I spend a good deal of time working with Lilly on what trainers call her “separation anxiety.” The irony is that in trying to train Lilly to be independent, we grow even closer, our co-constituted bonds only further entangling. I am teaching her to be comfortable alone, safe in the knowledge that I will not abandon her like her previous owners had. She is teaching me to be patient and unselfish.
Because Lilly isn’t about that drooly, tail-wagging, woof-woof-good-to-see-you type affection for which dogs are so often celebrated. She is cool and ambivalent, happy to curl up like a furry croissant or gleefully lick her own canine vagina all afternoon — a model of Diogenes’ notion of dogs as venal and exuberantly gross. Which is just as well. When she nuzzles up to me, or licks my face, or jumps up on me, I know that I have truly earned something, that I am not merely cashing in chips for affection that is somehow owed to me. She is unruffled by others, human and dog alike, and brisk with her affections. Yet she is also a keen explorer, easily relaxing into new situations. Once, on a fairly strenuous hike up a craggy escarpment in rural Ontario, I was worried whether she’d be able to make it, only to find her eagerly bouncing up rock formations, dragging her sweaty, winded master behind her.
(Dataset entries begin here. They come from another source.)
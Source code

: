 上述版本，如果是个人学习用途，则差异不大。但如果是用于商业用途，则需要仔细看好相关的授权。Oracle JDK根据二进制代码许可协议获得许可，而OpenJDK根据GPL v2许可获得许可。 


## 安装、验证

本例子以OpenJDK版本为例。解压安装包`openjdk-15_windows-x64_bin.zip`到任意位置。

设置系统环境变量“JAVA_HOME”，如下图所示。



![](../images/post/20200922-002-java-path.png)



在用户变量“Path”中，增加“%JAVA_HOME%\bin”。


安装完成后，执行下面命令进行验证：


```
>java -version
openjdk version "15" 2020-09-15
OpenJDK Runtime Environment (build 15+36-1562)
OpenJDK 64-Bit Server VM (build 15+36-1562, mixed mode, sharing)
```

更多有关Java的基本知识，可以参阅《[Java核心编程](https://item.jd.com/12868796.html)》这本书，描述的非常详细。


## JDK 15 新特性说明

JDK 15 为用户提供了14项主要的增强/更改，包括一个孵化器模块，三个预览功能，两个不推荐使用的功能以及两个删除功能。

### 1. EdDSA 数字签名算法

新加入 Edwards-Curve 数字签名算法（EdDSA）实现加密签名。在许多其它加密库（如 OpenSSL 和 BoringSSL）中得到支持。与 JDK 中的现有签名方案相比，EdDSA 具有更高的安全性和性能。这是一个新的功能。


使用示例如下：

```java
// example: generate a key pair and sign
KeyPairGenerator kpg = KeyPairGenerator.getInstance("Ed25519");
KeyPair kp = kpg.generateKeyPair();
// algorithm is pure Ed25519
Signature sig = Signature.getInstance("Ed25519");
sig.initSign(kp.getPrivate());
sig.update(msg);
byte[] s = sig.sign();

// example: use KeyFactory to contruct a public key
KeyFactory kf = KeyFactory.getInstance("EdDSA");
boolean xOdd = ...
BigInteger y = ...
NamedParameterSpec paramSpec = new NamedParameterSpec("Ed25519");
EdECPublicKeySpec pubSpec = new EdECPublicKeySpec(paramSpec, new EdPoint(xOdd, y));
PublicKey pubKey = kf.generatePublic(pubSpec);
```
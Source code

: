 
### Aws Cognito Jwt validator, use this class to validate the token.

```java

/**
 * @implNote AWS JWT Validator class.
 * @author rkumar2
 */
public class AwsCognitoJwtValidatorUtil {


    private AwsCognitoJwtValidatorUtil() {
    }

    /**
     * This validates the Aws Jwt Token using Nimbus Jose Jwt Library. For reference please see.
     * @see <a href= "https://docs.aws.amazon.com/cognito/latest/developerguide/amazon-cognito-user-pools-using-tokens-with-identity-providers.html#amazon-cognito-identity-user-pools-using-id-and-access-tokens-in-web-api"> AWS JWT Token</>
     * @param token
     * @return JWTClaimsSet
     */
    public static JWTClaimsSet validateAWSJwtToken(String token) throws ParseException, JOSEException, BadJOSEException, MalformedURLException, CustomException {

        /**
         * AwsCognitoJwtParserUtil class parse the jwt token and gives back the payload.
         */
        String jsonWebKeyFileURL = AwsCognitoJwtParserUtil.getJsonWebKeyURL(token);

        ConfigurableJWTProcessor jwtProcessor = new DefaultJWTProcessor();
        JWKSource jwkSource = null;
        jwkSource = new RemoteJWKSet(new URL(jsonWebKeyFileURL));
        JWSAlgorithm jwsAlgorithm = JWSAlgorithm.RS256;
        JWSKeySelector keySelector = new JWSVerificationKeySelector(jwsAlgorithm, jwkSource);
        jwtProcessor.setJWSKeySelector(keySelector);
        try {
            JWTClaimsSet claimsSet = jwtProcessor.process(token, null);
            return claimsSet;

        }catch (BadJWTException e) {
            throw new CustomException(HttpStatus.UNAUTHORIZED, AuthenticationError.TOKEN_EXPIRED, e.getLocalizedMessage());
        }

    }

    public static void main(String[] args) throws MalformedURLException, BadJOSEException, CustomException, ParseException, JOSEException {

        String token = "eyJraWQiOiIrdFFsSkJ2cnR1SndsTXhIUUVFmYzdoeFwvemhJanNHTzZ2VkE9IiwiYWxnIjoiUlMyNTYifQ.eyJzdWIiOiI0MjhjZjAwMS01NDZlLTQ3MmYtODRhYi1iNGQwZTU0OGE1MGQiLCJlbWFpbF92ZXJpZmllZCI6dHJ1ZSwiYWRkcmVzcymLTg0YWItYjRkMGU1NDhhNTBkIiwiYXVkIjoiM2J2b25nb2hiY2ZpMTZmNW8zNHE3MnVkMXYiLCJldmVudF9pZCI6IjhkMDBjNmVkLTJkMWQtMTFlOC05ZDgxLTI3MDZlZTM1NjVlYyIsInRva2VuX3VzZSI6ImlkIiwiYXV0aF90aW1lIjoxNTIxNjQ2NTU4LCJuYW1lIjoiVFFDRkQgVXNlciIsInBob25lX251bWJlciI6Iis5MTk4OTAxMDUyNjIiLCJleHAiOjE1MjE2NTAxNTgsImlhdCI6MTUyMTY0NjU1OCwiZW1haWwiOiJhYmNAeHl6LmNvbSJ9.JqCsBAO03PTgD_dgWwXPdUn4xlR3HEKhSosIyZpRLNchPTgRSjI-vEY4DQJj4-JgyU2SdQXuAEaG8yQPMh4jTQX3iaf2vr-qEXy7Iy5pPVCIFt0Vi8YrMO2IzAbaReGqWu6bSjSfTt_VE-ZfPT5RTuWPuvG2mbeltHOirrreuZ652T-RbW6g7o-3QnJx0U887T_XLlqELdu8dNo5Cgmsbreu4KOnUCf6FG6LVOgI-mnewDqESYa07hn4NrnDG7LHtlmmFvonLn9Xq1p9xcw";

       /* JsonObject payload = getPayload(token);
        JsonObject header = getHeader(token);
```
Beyond the basic satisfaction of hanging out, and scratching her improbably soft ears, she has stirred in me a love that possesses no real objective or purpose. She and I are brought together, flesh and blood and fur, a bonded, co-constituting pair. Perhaps as a culture we should think more of how we can live in harmony with other species, and especially our beloved animal companions. Surely we can do better than distressing them and subjecting them to torture so they can in turn appear to perform heroic, inspiring feats of derring-do in some silly movie. We need to think less about what dogs do for us, and more about what we can do for them. Or even better: what we can do for one another.